Molecular characterization of benign intracranial glioependymal and arachnoid cysts suggest heterogeneous mechanisms of action

Abstract

Benign-appearing intracranial cysts may become symptomatic due to mass effect and require surgical treatment. Mechanisms underlying cyst formation and growth remain poorly understood. This study identified 16 patients who underwent surgical treatment for benign intracranial cysts. Cyst wall pathologic samples (n = 8) were characterized as arachnoid or glioependymal cysts using H&E and immunofluorescence staining. Five samples (62.5%) were found to be glioependymal while three (37.5%) were arachnoid cysts. Cyst fluid examined in 4 cases resembled cerebrospinal fluid (CSF) and showed no significant differences in composition between pathological subtypes. Single-cell sequencing and RNA expression profile comparisons between glioependymal and arachnoid cysts revealed distinct cellular profiles. Analyses of the innermost cell layer (ependymal cells versus arachnoid cells) suggested differing mechanisms of pathogenesis. Glioependymal cysts harbored upregulated expression of sodium transporters and aquaporin channels, which suggests possible CSF-like fluid production whereas arachnoid cysts may be associated with mechanical fluid accumulation. Thus, intracranial cysts represent multiple unique pathologic entities with differing cell types and RNA expression profiles. Further study into mechanisms of glioependymal cyst formation may allow for targeted interventions to reduce fluid production and avoid surgery.
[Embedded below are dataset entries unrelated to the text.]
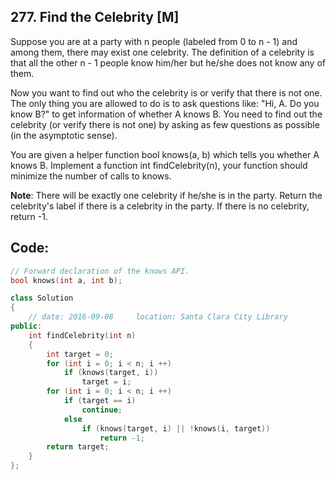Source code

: ## 277. Find the Celebrity [M]
Suppose you are at a party with n people (labeled from 0 to n - 1) and among them, there may exist one celebrity. The definition of a celebrity is that all the other n - 1 people know him/her but he/she does not know any of them.   

Now you want to find out who the celebrity is or verify that there is not one. The only thing you are allowed to do is to ask questions like: "Hi, A. Do you know B?" to get information of whether A knows B. You need to find out the celebrity (or verify there is not one) by asking as few questions as possible (in the asymptotic sense).   

You are given a helper function bool knows(a, b) which tells you whether A knows B. Implement a function int findCelebrity(n), your function should minimize the number of calls to knows.   

**Note**: There will be exactly one celebrity if he/she is in the party. Return the celebrity's label if there is a celebrity in the party. If there is no celebrity, return -1.   

## Code:
```c++
// Forward declaration of the knows API.
bool knows(int a, int b);

class Solution 
{
    // date: 2016-09-08     location: Santa Clara City Library
public:
    int findCelebrity(int n) 
    {
        int target = 0;
        for (int i = 0; i < n; i ++)
            if (knows(target, i))
                target = i;
        for (int i = 0; i < n; i ++)
            if (target == i)    
                continue;
            else
                if (knows(target, i) || !knows(i, target))
                    return -1;
        return target;
    }
};
```

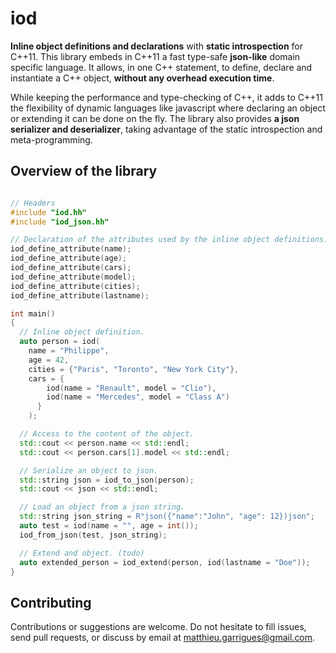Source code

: iod
====

**Inline object definitions and declarations** with **static introspection** for
C++11. This library embeds in C++11 a fast type-safe **json-like** domain specific
language. It allows, in one C++ statement, to define, declare and instantiate
a C++ object, **without any overhead execution time**.

While keeping the performance and type-checking of C++, it adds to C++11 the
flexibility of dynamic languages like javascript where declaring an object or
extending it can be done on the fly. The library also provides **a json
serializer and deserializer**, taking advantage of the static introspection and
meta-programming.

## Overview of the library
```c++

// Headers
#include "iod.hh"
#include "iod_json.hh"

// Declaration of the attributes used by the inline object definitions.
iod_define_attribute(name);
iod_define_attribute(age);
iod_define_attribute(cars);
iod_define_attribute(model);
iod_define_attribute(cities);
iod_define_attribute(lastname);

int main()
{
  // Inline object definition.
  auto person = iod(
    name = "Philippe",
    age = 42,
    cities = {"Paris", "Toronto", "New York City"},
    cars = {
        iod(name = "Renault", model = "Clio"),
        iod(name = "Mercedes", model = "Class A")
      }
    );

  // Access to the content of the object.
  std::cout << person.name << std::endl;
  std::cout << person.cars[1].model << std::endl;

  // Serialize an object to json.
  std::string json = iod_to_json(person);
  std::cout << json << std::endl;

  // Load an object from a json string.
  std::string json_string = R"json({"name":"John", "age": 12})json";
  auto test = iod(name = "", age = int());
  iod_from_json(test, json_string);

  // Extend and object. (todo)
  auto extended_person = iod_extend(person, iod(lastname = "Doe"));
}


```

## Contributing

Contributions or suggestions are welcome. Do not hesitate to fill issues, send pull
requests, or discuss by email at matthieu.garrigues@gmail.com.

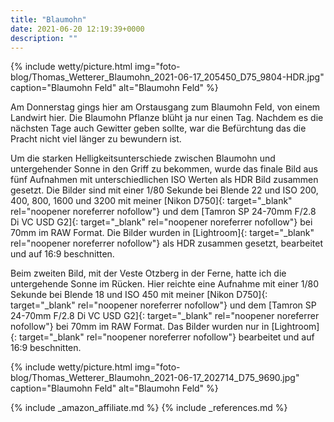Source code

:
 ```yaml
---
title: "Blaumohn"
date: 2021-06-20 12:19:39+0000
description: ""
---
```

{% include wetty/picture.html img="foto-blog/Thomas_Wetterer_Blaumohn_2021-06-17_205450_D75_9804-HDR.jpg" caption="Blaumohn Feld" alt="Blaumohn Feld" %}

Am Donnerstag gings hier am Orstausgang zum Blaumohn Feld, von einem Landwirt hier. Die Blaumohn Pflanze blüht ja nur einen Tag. Nachdem es die nächsten Tage auch Gewitter geben sollte, war die Befürchtung das die Pracht nicht viel länger zu bewundern ist.

Um die starken Helligkeitsunterschiede zwischen Blaumohn und untergehender Sonne in den Griff zu bekommen, wurde das finale Bild aus fünf Aufnahmen mit unterschiedlichen ISO Werten als HDR Bild zusammen gesetzt. Die Bilder sind mit einer 1/80 Sekunde bei Blende 22 und ISO 200, 400, 800, 1600 und 3200 mit meiner [Nikon D750]{: target="_blank" rel="noopener noreferrer nofollow"} und dem [Tamron SP 24-70mm F/2.8 Di VC USD G2]{: target="_blank" rel="noopener noreferrer nofollow"} bei 70mm im RAW Format. Die Bilder wurden in [Lightroom]{: target="_blank" rel="noopener noreferrer nofollow"} als HDR zusammen gesetzt, bearbeitet und auf 16:9 beschnitten.

Beim zweiten Bild, mit der Veste Otzberg in der Ferne, hatte ich die untergehende Sonne im Rücken. Hier reichte eine Aufnahme mit einer 1/80 Sekunde bei Blende 18 und ISO 450 mit meiner [Nikon D750]{: target="_blank" rel="noopener noreferrer nofollow"} und dem [Tamron SP 24-70mm F/2.8 Di VC USD G2]{: target="_blank" rel="noopener noreferrer nofollow"} bei 70mm im RAW Format. Das Bilder wurden nur in [Lightroom]{: target="_blank" rel="noopener noreferrer nofollow"} bearbeitet und auf 16:9 beschnitten.

{% include wetty/picture.html img="foto-blog/Thomas_Wetterer_Blaumohn_2021-06-17_202714_D75_9690.jpg" caption="Blaumohn Feld" alt="Blaumohn Feld" %}


{% include _amazon_affiliate.md %}
{% include _references.md %}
Keywords: arachnoid cyst; brain cyst; cerebrospinal fluid; glioependymal cyst; neuroglial cyst; single-cell sequencing.

Figure 1.

Pathological review of surgically resected intracranial cysts demonstrates either arachnoid or glioependymal identities. (A) Flowchart for patient inclusion in the study. Of 153 patients initially identified, 137 were excluded for various reasons, including age and type of cyst. Of 16 remaining patients, 8 patients had available cyst wall tissue for pathological review. (B) Cyst wall tissue samples were stained with hematoxylin and eosin (H&E), or underwent immunofluorescence staining for anti-epithelial membrane antigen (anti-EMA) and anti-glial fibrillary acidic protein (anti-GFAP), for identification of cysts as either arachnoid or glioependymal. Glioependymal cysts were confirmed with the presence of an EMA-negative simple cuboidal ependymal inner wall and a surrounding layer of GFAP-positive glial cells.

Figure 2.

Single-cell RNA sequencing of glioependymal and arachnoid cyst samples shows unique cell types and proportions. (A) Glioependymal cyst sample UMAP includes multiple cell types: oligodendrocytes, ependymal cells, astrocytes, neurons, endo-vascular cells, and myeloid cells. (B) Glioependymal cyst cell types were determined using classical cell markers. (C) Proportion of cells in the glioependymal cyst sample graphed by cell type. (D) Arachnoid cyst sample UMAP with cell types: arachnoid cells, immune, pericyte, astrocyte, and endothelial cells. (E) Arachnoid cyst cell types were determined using classical cell markers. (F) Proportion of cells in the arachnoid cyst sample graphed by cell type.

Figure 3.

Differential expression comparison between ependymal cells of glioependymal cyst and arachnoid cells of arachnoid cyst highlight expression differences in cilia and ion channel transport. (A) Differential gene expression comparing ependymal cells from the glioependymal cyst sample to the arachnoid cells from the arachnoid cyst sample. (B) Gene set enrichment analysis showed elevation of cilia markers and ion channel transporters in the ependymal cells of glioependymal cysts relative to the arachnoid cells of arachnoid cysts. (C) Log₂ fold change of common cilia-related genes shows increased expression of many cilia, dynein, and tubulin genes in the glioependymal cyst (blue) compared to the arachnoid cyst (red). (D) Log₂ fold change of a collection of genes of interest, including ion transporters, water-sensitive channels and known markers of choroid plexus (CSF producing cells of the CNS). Of note, genes involved in sodium transport (ATP1B1/2, SCNN1A/D, SLC24A2), bicarbonate regulation (CA2), aquaporins (AQP4, AQP11), and a choroid plexus marker (TTR) are more highly expressed in ependymal cells (blue) relative to arachnoid cells (red).

Figure 4.

Immunofluorescence staining confirms elevated expression of proteins involved in fluid production in glioependymal cysts compared to arachnoid cysts. (A) Glioependymal cysts, but not arachnoid cysts, stain positively for TUBA1A (red, mCherry), a protein involved in microtubule formation and regulation. (B) Glioependymal cyst wall samples stain positively for AQP4 (green, GFP), Na/K ATPase (green, GFP), and CA2 (red, mCherry), 3 proteins involved in the regulation of ion and water transport across the cell membrane. (C) Transthyretin (TTR), a marker of choroid plexus cells, stains positively in glioependymal cysts but not in arachnoid cysts (green, GFP).